The pernicious element emerges when the Tuohy’s are considering whether or not they should legally adopt Big Mike. When Leigh Anne suggests they send him to a child psychologist because he might have issues, Sean says: “Michael’s gift is his ability to forget. He’s mad at no one and he doesn’t really care what happened in the past.” This is a kid who grew up with no father and was raised by a crack-addict mother who had at least twelve children by an assortment of men. Viewers can’t help but extrapolate from this exchange between a husband a wife to a wider message about how white people generally ought to think about race relations in the south. Let’s avoid serious self-examination. Let’s not bother to acknowledge hurt. Or try to heal. Let’s just forget the past.

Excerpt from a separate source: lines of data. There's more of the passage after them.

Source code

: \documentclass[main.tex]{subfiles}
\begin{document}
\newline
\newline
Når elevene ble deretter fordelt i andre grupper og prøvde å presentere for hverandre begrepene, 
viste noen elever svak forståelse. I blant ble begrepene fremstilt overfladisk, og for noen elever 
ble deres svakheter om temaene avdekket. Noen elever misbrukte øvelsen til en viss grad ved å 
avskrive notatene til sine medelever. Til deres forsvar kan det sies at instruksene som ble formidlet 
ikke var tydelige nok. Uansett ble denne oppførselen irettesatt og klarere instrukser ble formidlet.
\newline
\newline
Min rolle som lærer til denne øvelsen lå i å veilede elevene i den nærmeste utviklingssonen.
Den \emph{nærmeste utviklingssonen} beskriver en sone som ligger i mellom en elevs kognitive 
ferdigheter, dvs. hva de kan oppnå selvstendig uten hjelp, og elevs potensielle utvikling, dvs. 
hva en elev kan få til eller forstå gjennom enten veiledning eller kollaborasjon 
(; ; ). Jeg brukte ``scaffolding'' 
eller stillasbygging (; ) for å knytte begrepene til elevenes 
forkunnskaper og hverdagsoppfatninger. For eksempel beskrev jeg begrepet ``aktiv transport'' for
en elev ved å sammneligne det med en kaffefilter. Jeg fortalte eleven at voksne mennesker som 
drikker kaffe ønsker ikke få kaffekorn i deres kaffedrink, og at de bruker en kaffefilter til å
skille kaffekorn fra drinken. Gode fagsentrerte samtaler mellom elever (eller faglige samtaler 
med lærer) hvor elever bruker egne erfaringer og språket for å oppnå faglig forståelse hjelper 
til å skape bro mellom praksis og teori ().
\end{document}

I’ve noticed a curious tendency in the comments on the reviews that diss this film: many who think the film is wonderful take a passive-aggressive tack, suggesting that it can’t be criticized as racist because it’s a true story about real people who did in fact rescue a black kid from the projects and did in fact launch him on a successful pro ball career (Michael Oher was a 2009 draft pick for the Baltimore Ravens). I suppose that depends on what you mean by “true.” If “true” means “factual”, then this story is no more true than Avatar. Once it moved from an interview of the real Tuohys to a concept pitched to Warner Bros. to a screenplay pitched to actors, it had gone through more layers of interpretation than a game of “Telephone” in a kindergarten class. If, on the other hand, “true” means “a vehicle that speaks truth,” one that gives voice to the stories of those who might otherwise go unheard, one that speaks to questions of justice and invites compassionate listening, then this movie is as false a piece as I’ve ever watched.